_What the task asks_
Transcribe exactly the lines below that begin at the line with "Indian State Government" and stop after the line with "We can see that", leaving out every picture.

Stored data
────────────────────
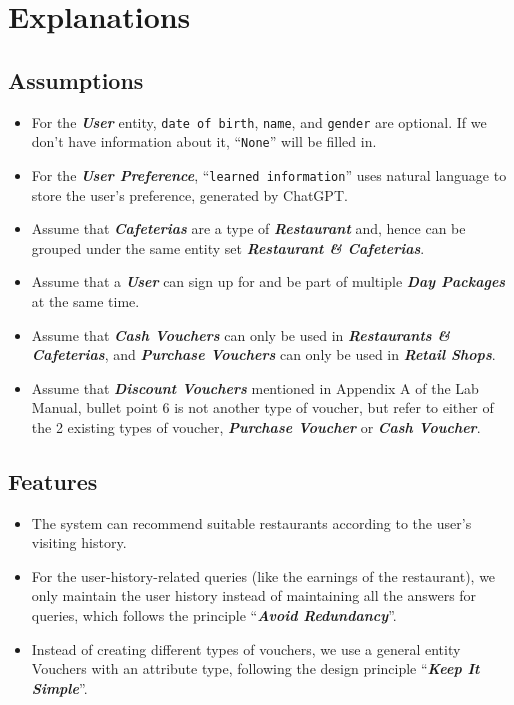 
\chapter*{Explanations}

\section*{Assumptions}

\begin{itemize}
	\item For the \textbf{\textit{User}} entity, \texttt{date of birth}, \texttt{name}, and \texttt{gender} are optional. If we don’t have information about it, ``\texttt{None}'' will be filled in.
	\item For the \textit{\textbf{User Preference}}, ``\texttt{learned information}'' uses natural language to store the user’s preference, generated by ChatGPT.
	\item Assume that \textit{\textbf{Cafeterias}} are a type of \textit{\textbf{Restaurant}} and, hence can be grouped under the same entity set \textit{\textbf{Restaurant \& Cafeterias}}.
	\item Assume that a \textit{\textbf{User}} can sign up for and be part of multiple \textit{\textbf{Day Packages}} at the same time.
	\item Assume that \textit{\textbf{Cash Vouchers}} can only be used in \textit{\textbf{Restaurants \& Cafeterias}}, and \textit{\textbf{Purchase Vouchers}} can only be used in \textit{\textbf{Retail Shops}}.
	\item Assume that \textit{\textbf{Discount Vouchers}} mentioned in Appendix A of the Lab Manual, bullet point 6 is not another type of voucher, but refer to either of the 2 existing types of voucher, \textit{\textbf{Purchase Voucher}} or \textit{\textbf{Cash Voucher}}.
\end{itemize}

\section*{Features}

\begin{itemize}
	\item The system can recommend suitable restaurants according to the user's visiting history.
	\item For the user-history-related queries (like the earnings of the restaurant), we only maintain the user history instead of maintaining all the answers for queries, which follows the principle ``\textit{\textbf{Avoid Redundancy}}''.
	\item Instead of creating different types of vouchers, we use a general entity Vouchers with an attribute type, following the design principle ``\textit{\textbf{Keep It Simple}}''.
\end{itemize}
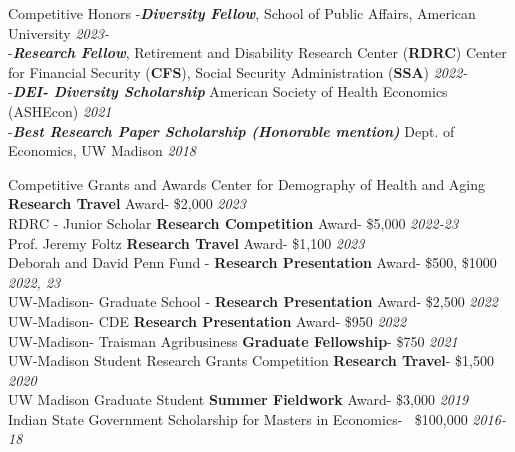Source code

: \documentclass{resume} %
\begin{document}


\begin{rSection}{Competitive Honors}
-\textbf{\textit{Diversity Fellow}}, School of Public Affairs, American University \hfill \textit{2023-} \\
-\textbf{\textit{Research Fellow}}, Retirement and Disability Research Center (\textbf{RDRC}) Center for Financial Security (\textbf{CFS}), Social Security Administration (\textbf{SSA})  \hfill \textit{2022-} \\
-\textbf{\textit{DEI- Diversity Scholarship}} American Society of Health Economics (ASHEcon) \hfill \textit{2021} \\
-\textbf{\textit{Best Research Paper Scholarship (Honorable mention)}} Dept. of Economics, UW Madison \hfill \textit{2018}
\end{rSection}




\begin{rSection}{Competitive Grants and Awards}
Center for Demography of Health and Aging \textbf{Research Travel} Award- \$2,000 \hfill \textit{2023}	\\
RDRC - Junior Scholar \textbf{Research Competition} Award- \$5,000 \hfill \textit{2022-23}	\\
Prof. Jeremy Foltz \textbf{Research Travel} Award- \$1,100 \hfill \textit{2023}	\\
Deborah and David Penn Fund - \textbf{Research Presentation} Award- \$500, \$1000 \hfill \textit{2022, 23}	\\
UW-Madison- Graduate School - \textbf{Research Presentation} Award- \$2,500 \hfill \textit{2022}	\\
UW-Madison- CDE \textbf{Research Presentation} Award- \$950 \hfill \textit{2022} \\
UW-Madison- Traisman Agribusiness \textbf{Graduate Fellowship}- \$750 \hfill \textit{2021}	\\
UW-Madison Student Research Grants Competition \textbf{Research Travel}- \$1,500 \hfill \textit{2020}  \\
UW Madison Graduate Student \textbf{Summer Fieldwork} Award- \$3,000  \hfill \textit{2019}\\
Indian State Government Scholarship for Masters in Economics- $~$ \$100,000 \hfill \textit{2016-18}

\end{rSection}
\end{document}
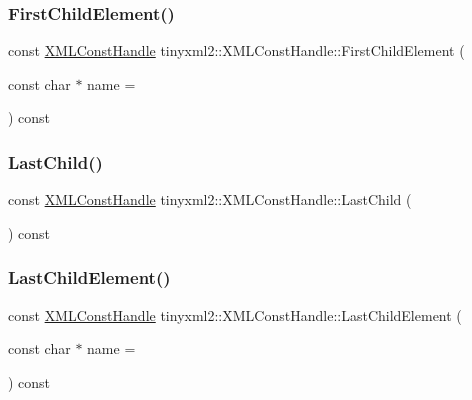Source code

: \subsubsection{\texorpdfstring{First\+Child\+Element()}{FirstChildElement()}}
{\footnotesize\ttfamily const \hyperlink{classtinyxml2_1_1_x_m_l_const_handle}{X\+M\+L\+Const\+Handle} tinyxml2\+::\+X\+M\+L\+Const\+Handle\+::\+First\+Child\+Element (\begin{DoxyParamCaption}\item[{const char $\ast$}]{name = {} }\end{DoxyParamCaption}) const\hspace{0.3cm}{\ttfamily [inline]}}

\mbox{\label{classtinyxml2_1_1_x_m_l_const_handle_a908436124990f3d7b35cb7df20d31d9e}} 
\subsubsection{\texorpdfstring{Last\+Child()}{LastChild()}}
{\footnotesize\ttfamily const \hyperlink{classtinyxml2_1_1_x_m_l_const_handle}{X\+M\+L\+Const\+Handle} tinyxml2\+::\+X\+M\+L\+Const\+Handle\+::\+Last\+Child (\begin{DoxyParamCaption}{ }\end{DoxyParamCaption}) const\hspace{0.3cm}{\ttfamily [inline]}}

\mbox{\label{classtinyxml2_1_1_x_m_l_const_handle_a9de0475ec42bd50c0e64624a250ba5b2}} 
\subsubsection{\texorpdfstring{Last\+Child\+Element()}{LastChildElement()}}
{\footnotesize\ttfamily const \hyperlink{classtinyxml2_1_1_x_m_l_const_handle}{X\+M\+L\+Const\+Handle} tinyxml2\+::\+X\+M\+L\+Const\+Handle\+::\+Last\+Child\+Element (\begin{DoxyParamCaption}\item[{const char $\ast$}]{name = {} }\end{DoxyParamCaption}) const\hspace{0.3cm}{\ttfamily [inline]}}

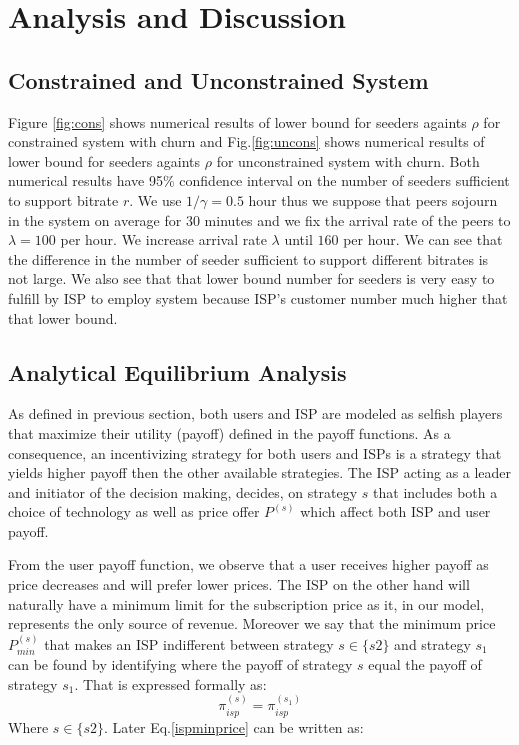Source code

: \documentclass[paper]{ieice}
\begin{document}
\section{Analysis and Discussion}

\subsection{Constrained and Unconstrained System}

Figure \ref{fig:cons} shows numerical results of lower bound for seeders againts $\rho$ for constrained system with churn and Fig.\ref{fig:uncons} shows numerical results of lower bound for seeders againts $\rho$ for unconstrained system with churn.  
Both numerical results have 95\% confidence interval on the number of seeders sufficient to support bitrate $r$.  
We use $1/\gamma = 0.5$ hour thus we suppose that peers sojourn in the system on average for 30 minutes and we fix the arrival rate of the peers to $\lambda=100$ per hour.
We increase arrival rate $\lambda$ until $160$ per hour. 
We can see that the difference in the number of seeder sufficient to support different bitrates is not large.  
We also see that that lower bound number for seeders is very easy to fulfill by ISP to employ system because ISP's customer number much higher that that lower bound.

\subsection{Analytical Equilibrium Analysis}
As defined in previous section, both users and ISP are modeled as selfish players that maximize their utility (payoff) defined in the payoff functions.
As a consequence, an incentivizing strategy for both users and ISPs is a strategy that yields higher payoff then the other available strategies.
The ISP acting as a leader and initiator of the decision making, decides, on strategy $s$ that includes both a choice of technology as well as price offer $P^{(s)}$ which affect both ISP and user payoff.

From the user payoff function, we observe that a user receives higher payoff as price decreases and will prefer lower prices.
The ISP on the other hand will naturally have a minimum limit for the subscription price as it, in our model, represents the only source of revenue.
Moreover we say that the minimum price $P^{(s)}_{min}$ that makes an ISP indifferent between strategy $s \in \{s2\}$ and strategy $s_1$ can be found by identifying where the payoff of strategy $s$ equal the payoff of strategy $s_1$. 
That is expressed formally as:
\begin{equation}\label{ispminprice}
	\pi^{(s)}_{isp} = \pi^{(s_1)}_{isp}
\end{equation}
Where $s \in \{s2\}$. 
Later Eq.\ref{ispminprice} can be written as: 
\end{document}
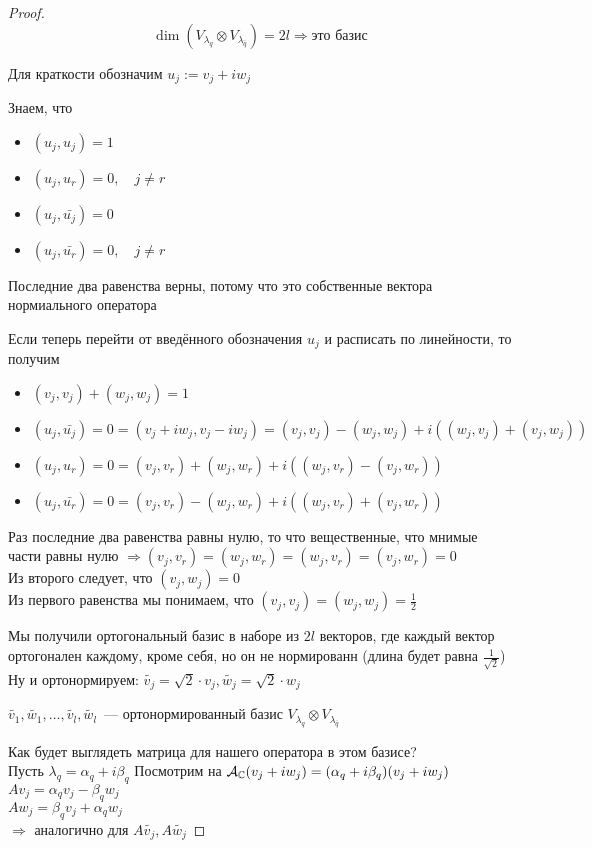 \begin{theorem}
\begin{proof}
    \[ \dim(V_{\lambda_q} \otimes V_{\lambda_{\bar{q}}}) = 2l \Longrightarrow \text{это базис}  \]
    
    Для краткости обозначим $u_j := v_j + iw_j$

    Знаем, что \begin{itemize}
        \item $(u_j, u_j) = 1$
        \item $(u_j, u_r) = 0, \quad j \neq r$
        \item $(u_j, \bar{u_j}) = 0$
        \item $(u_j, \bar{u_r}) = 0, \quad j \neq r$
    \end{itemize}
    Последние два равенства верны, потому что это собственные вектора нормиального оператора

    Если теперь перейти от введённого обозначения $u_j$ и расписать по линейности, то получим
    
    \begin{itemize}
        \item $ (v_j, v_j) + (w_j, w_j) = 1  $
        \item $ (u_j, \bar{u_j}) = 0 = (v_j + iw_j, v_j - iw_j) = (v_j, v_j) - (w_j, w_j) + i ( (w_j, v_j) + (v_j, w_j) )$
        \item $(u_j, u_r) = 0 = (v_j, v_r) + (w_j, w_r) + i ( (w_j, v_r ) - (v_j, w_r) )$
        \item $(u_j, \bar{u_r}) = 0 = (v_j, v_r) - (w_j, w_r) + i ( (w_j, v_r ) + (v_j, w_r) )$
    \end{itemize}
    
    Раз последние два равенства равны нулю, то что вещественные, что мнимые части равны нулю $\Longrightarrow (v_j, v_r) = (w_j, w_r) = (w_j, v_r) = (v_j, w_r) = 0$ \\
    Из второго следует, что $(v_j, w_j) = 0$ \\
    Из первого равенства мы понимаем, что $(v_j, v_j) = (w_j, w_j) = \frac{1}{2}$

    Мы получили ортогональный базис в наборе из $2l$ векторов, где каждый вектор ортогонален каждому, кроме себя, но он не нормированн (длина будет равна $ \frac{1}{\sqrt{2}} $) \\
    Ну и ортонормируем: $\tilde{v_j} = \sqrt{2} \cdot v_j, \tilde{w_j} = \sqrt{2} \cdot w_j$ 


    $ \tilde{v_1}, \tilde{w_1}, \dots, \tilde{v_l}, \tilde{w_l} $~--- ортонормированный базис $V_{\lambda_q} \otimes V_{\lambda_{\bar{q}}}$

    Как будет выглядеть матрица для нашего оператора в этом базисе? \\
    Пусть $\lambda_q = \alpha_q + i \beta_q$
    Посмотрим на $\mathcal{A}_{\mathbb{C}}(v_j + iw_j) = (\alpha_q + i \beta_q) (v_j + iw_j)$ \\
    $Av_j = \alpha_q v_j -  \beta_q w_j$ \\
    $Aw_j = \beta_q v_j + \alpha_q w_j$ \\
    $\Longrightarrow $ аналогично для $A\tilde{v_j}, A\tilde{w_j}$



\end{proof}
\end{theorem}
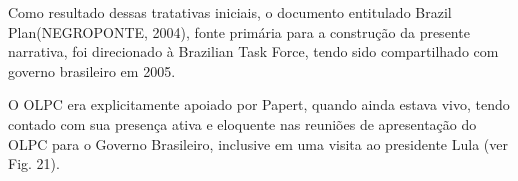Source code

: \documentclass[
12pt,		%
openright,	%
twoside,  %
a4paper,			%
chapter=TITLE,		%
english,			%
french,				%
spanish,			%
brazil				%
]{USPSC-classe/USPSC}
\begin{document}
Como resultado dessas tratativas iniciais, o documento entitulado \textquotedbl Brazil Plan\textquotedbl   (NEGROPONTE, 2004), fonte prim\'aria para a constru\c{c}\~ao da presente narrativa, foi direcionado \`a \textquotedbl Brazilian Task Force\textquotedbl , tendo sido compartilhado com governo brasileiro em 2005.








O OLPC era explicitamente apoiado por Papert, quando ainda estava vivo, tendo contado com sua presen\c{c}a ativa e eloquente nas reuni\~oes de apresenta\c{c}\~ao do OLPC para o Governo Brasileiro, inclusive em uma visita ao presidente Lula (ver Fig. 21).
\end{document}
────────────────────
_Task solution_
Indian State Government Scholarship for Masters in Economics- $~$ \$100,000 \hfill \textit{2016-18}

\end{rSection}
\end{document}
Source code

: \subsubsection{\texorpdfstring{First\+Child\+Element()}{FirstChildElement()}}
{\footnotesize\ttfamily const \hyperlink{classtinyxml2_1_1_x_m_l_const_handle}{X\+M\+L\+Const\+Handle} tinyxml2\+::\+X\+M\+L\+Const\+Handle\+::\+First\+Child\+Element (\begin{DoxyParamCaption}\item[{const char $\ast$}]{name = {} }\end{DoxyParamCaption}) const\hspace{0.3cm}{\ttfamily [inline]}}

\mbox{\label{classtinyxml2_1_1_x_m_l_const_handle_a908436124990f3d7b35cb7df20d31d9e}} 
\subsubsection{\texorpdfstring{Last\+Child()}{LastChild()}}
{\footnotesize\ttfamily const \hyperlink{classtinyxml2_1_1_x_m_l_const_handle}{X\+M\+L\+Const\+Handle} tinyxml2\+::\+X\+M\+L\+Const\+Handle\+::\+Last\+Child (\begin{DoxyParamCaption}{ }\end{DoxyParamCaption}) const\hspace{0.3cm}{\ttfamily [inline]}}

\mbox{\label{classtinyxml2_1_1_x_m_l_const_handle_a9de0475ec42bd50c0e64624a250ba5b2}} 
\subsubsection{\texorpdfstring{Last\+Child\+Element()}{LastChildElement()}}
{\footnotesize\ttfamily const \hyperlink{classtinyxml2_1_1_x_m_l_const_handle}{X\+M\+L\+Const\+Handle} tinyxml2\+::\+X\+M\+L\+Const\+Handle\+::\+Last\+Child\+Element (\begin{DoxyParamCaption}\item[{const char $\ast$}]{name = {} }\end{DoxyParamCaption}) const\hspace{0.3cm}{\ttfamily [inline]}}

Source code

: \documentclass[paper]{ieice}
\begin{document}
\section{Analysis and Discussion}

\subsection{Constrained and Unconstrained System}

Figure \ref{fig:cons} shows numerical results of lower bound for seeders againts $\rho$ for constrained system with churn and Fig.\ref{fig:uncons} shows numerical results of lower bound for seeders againts $\rho$ for unconstrained system with churn.  
Both numerical results have 95\% confidence interval on the number of seeders sufficient to support bitrate $r$.  
We use $1/\gamma = 0.5$ hour thus we suppose that peers sojourn in the system on average for 30 minutes and we fix the arrival rate of the peers to $\lambda=100$ per hour.
We increase arrival rate $\lambda$ until $160$ per hour. 
We can see that the difference in the number of seeder sufficient to support different bitrates is not large.  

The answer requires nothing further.